Walter Ewing- There were some secondary cases that occurred during the outbreak. Secondary, they would be ones with whom there was person-to-person spread, but they were all only in a household setting, like a family setting.

KS- While the Walkerton outbreak was traced to a single source, finding the exact cause of an e coli infection can be difficult, even impossible. The recent Ohio outbreak seems to have stemmed from visits to the Medina County Fair. But just yesterday, officials at the Ohio Department of Health announced that only sixteen of twenty cases genetically fingerprinted for e-coli were found to be carrying the same strain. Four other cases appear not to be linked to the outbreak at all.
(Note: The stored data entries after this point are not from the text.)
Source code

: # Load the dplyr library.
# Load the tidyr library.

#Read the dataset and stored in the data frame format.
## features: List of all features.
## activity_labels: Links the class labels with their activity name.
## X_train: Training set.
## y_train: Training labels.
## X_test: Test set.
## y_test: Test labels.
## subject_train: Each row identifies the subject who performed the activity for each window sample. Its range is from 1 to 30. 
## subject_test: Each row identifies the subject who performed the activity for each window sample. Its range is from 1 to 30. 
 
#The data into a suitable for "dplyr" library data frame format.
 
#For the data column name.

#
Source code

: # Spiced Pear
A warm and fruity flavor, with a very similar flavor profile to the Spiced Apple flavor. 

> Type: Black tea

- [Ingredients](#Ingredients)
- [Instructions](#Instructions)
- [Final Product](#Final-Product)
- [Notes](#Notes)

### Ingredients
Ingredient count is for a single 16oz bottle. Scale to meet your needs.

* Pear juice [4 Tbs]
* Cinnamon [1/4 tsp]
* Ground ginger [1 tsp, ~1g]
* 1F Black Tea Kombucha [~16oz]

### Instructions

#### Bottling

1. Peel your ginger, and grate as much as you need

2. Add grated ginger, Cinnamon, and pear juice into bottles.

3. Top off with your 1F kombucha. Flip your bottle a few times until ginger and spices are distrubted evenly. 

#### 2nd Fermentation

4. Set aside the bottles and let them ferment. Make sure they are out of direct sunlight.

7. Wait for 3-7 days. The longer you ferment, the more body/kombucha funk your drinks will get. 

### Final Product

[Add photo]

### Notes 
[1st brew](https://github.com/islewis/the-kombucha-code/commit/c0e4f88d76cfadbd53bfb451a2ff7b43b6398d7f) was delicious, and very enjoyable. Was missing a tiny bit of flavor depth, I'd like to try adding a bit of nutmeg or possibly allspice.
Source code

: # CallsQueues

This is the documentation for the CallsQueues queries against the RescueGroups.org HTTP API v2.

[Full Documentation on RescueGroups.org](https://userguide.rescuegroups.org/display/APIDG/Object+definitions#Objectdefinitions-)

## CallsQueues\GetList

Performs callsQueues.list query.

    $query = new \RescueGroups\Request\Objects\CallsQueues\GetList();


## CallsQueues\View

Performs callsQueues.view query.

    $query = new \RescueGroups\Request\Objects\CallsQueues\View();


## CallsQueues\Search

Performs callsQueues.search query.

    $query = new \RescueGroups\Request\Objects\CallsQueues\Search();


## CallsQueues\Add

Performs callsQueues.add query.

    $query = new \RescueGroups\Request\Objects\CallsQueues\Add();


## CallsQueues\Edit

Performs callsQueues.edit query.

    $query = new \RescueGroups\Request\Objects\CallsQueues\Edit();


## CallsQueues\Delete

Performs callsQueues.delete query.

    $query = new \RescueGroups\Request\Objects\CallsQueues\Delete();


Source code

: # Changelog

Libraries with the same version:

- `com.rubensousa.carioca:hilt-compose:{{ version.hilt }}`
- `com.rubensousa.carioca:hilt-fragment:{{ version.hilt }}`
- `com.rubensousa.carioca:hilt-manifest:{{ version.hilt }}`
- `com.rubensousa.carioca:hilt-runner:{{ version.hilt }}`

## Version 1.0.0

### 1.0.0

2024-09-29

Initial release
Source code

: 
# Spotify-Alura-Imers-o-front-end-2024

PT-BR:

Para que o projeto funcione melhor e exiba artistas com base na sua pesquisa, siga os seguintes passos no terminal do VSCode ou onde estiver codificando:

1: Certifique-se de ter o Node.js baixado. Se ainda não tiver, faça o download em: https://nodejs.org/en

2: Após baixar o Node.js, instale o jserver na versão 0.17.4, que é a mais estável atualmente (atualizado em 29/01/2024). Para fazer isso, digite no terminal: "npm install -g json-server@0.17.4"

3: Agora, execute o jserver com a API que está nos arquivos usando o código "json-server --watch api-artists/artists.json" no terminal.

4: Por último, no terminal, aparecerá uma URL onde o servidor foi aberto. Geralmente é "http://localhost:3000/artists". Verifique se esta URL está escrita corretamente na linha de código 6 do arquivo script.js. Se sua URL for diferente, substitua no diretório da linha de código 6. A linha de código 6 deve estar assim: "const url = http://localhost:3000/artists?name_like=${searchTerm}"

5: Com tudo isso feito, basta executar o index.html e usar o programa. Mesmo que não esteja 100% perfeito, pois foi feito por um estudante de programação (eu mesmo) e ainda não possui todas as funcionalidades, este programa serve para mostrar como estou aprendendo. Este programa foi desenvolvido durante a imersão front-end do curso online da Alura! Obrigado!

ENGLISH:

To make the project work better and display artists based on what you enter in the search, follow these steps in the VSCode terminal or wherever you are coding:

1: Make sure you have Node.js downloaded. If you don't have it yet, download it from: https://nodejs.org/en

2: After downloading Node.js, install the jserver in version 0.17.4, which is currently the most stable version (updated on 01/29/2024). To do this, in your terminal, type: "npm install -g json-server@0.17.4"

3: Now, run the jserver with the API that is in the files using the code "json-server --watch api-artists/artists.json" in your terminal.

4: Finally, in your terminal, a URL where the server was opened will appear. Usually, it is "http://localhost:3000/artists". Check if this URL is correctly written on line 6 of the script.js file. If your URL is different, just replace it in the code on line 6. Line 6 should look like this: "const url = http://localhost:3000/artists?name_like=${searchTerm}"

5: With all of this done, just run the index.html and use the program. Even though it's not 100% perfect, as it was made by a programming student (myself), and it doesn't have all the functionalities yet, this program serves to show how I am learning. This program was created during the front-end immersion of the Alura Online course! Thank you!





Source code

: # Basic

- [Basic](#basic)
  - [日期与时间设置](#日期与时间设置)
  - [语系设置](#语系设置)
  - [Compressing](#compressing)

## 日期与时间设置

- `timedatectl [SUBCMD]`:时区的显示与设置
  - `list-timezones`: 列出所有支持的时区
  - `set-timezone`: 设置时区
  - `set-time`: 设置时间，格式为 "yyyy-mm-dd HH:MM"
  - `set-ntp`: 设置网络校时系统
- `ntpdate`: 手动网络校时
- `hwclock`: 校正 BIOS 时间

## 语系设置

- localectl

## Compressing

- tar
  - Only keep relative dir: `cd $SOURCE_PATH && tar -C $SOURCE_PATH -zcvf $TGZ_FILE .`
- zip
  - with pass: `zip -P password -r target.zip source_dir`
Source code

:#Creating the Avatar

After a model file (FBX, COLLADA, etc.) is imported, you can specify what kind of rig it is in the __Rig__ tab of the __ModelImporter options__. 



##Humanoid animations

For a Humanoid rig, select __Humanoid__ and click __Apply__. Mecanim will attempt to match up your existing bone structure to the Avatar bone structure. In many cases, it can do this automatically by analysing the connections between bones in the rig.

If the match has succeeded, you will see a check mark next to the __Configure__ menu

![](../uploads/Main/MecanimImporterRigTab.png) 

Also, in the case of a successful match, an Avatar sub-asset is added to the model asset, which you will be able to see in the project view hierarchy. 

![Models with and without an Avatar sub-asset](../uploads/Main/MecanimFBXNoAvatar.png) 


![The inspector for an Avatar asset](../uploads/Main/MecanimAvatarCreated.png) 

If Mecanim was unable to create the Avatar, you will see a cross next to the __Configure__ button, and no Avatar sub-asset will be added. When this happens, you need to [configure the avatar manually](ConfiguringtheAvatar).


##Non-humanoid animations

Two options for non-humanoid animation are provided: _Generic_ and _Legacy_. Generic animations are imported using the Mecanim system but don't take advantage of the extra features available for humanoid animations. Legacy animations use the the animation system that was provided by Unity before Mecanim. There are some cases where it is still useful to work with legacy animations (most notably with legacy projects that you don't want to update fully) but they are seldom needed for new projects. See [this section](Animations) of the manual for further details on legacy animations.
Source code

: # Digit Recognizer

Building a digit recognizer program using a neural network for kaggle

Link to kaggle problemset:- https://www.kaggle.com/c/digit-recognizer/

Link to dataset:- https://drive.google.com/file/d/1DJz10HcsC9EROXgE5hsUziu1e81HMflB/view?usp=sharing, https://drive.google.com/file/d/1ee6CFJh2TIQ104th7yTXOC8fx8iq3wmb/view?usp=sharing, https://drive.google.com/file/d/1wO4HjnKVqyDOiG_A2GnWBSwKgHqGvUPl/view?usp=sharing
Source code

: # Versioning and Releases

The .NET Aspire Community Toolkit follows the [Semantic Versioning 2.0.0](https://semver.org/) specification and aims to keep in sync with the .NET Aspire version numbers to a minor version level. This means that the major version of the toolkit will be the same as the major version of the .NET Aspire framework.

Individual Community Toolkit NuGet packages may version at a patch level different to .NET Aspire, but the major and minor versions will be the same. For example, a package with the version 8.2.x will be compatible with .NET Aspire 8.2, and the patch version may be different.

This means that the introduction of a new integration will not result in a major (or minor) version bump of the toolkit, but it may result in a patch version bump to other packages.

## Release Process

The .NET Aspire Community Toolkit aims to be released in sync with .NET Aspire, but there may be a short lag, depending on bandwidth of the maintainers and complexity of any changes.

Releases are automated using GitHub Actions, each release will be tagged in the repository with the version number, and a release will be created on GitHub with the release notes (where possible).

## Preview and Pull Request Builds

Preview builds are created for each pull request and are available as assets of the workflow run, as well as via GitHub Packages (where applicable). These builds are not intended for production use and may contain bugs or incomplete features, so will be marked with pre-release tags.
Health Department spokesman Randy Hertzer says it's this kind of conundrum that makes tracking the disease an arduous process.

Randy Hertzer- You have to go in prior to that test and re-confirm that in fact the original testing that was done on those individuals and said that they had e-coli is accurate.

KS- While there have been at least a dozen major outbreaks of e-coli in North America in the past two decades, individual cases are still far more the norm. According to the Centers for Disease Control, each year at least 73,000 U.S. residents are infected with the bacteria and at least 61 people die. Outside the U.S. those figures are even higher. Dr. Jorn Schlundt of the World Health Organization says e-coli probably accounts for the death of 2 million children a year in developing nations, where access to good health care is limited. But he cautions that developed countries like the U.S. shouldn't become complacent about their lower number of fatalities.

JS- The CDC and your country actually estimate that one third of your population every year gets some type of food-borne disease. So that's a high number. It's just that the outcome of the disease is not as dramatic as in the developing countries. In fact, it seems that a number of these microorganisms, you might even have a higher probability of getting these in the developed world because of the type of production and the type of food chain we have there in the developed world.

RH- This is a disease that is very, very preventable. I mean, if we follow good hygienic practices as a community, this is not going to spread any further.

KS- Randy Hertzer says Ohio is working with the Centers for Disease Control and other agencies to help educate people about the risks of eating undercooked meat and drinking or swimming in polluted water. But while WHO administrator Jorn Schlundt agrees e-coli is preventable, he says good hygiene is not good enough.

JS- In the last maybe ten, twenty years, we've seen a clear increase in a number of diseases which are related to fecal contamination. This type of thing has not really been covered when you just put in place general hygienic rules. And what we suggest is that we need to look at this from a scientific point of view, looking all the way from the farm to the fork, seeing how the pathogen moves and finally finding out where would be the most efficient place to actually put your money to prevent this.

KS- Dr. Schlundt says the 1996 Farm to Table initiative of the Clinton administration laid groundwork that may help future health officials assess the best strategy for conquering the spread of e-coli. But at the Medina County Health Department, officials says it may be several months before investigators know what caused the latest outbreak. And it may be weeks before new cases stop appearing. Karen Schaefer, 90.3 WCPN, 90.3 FM.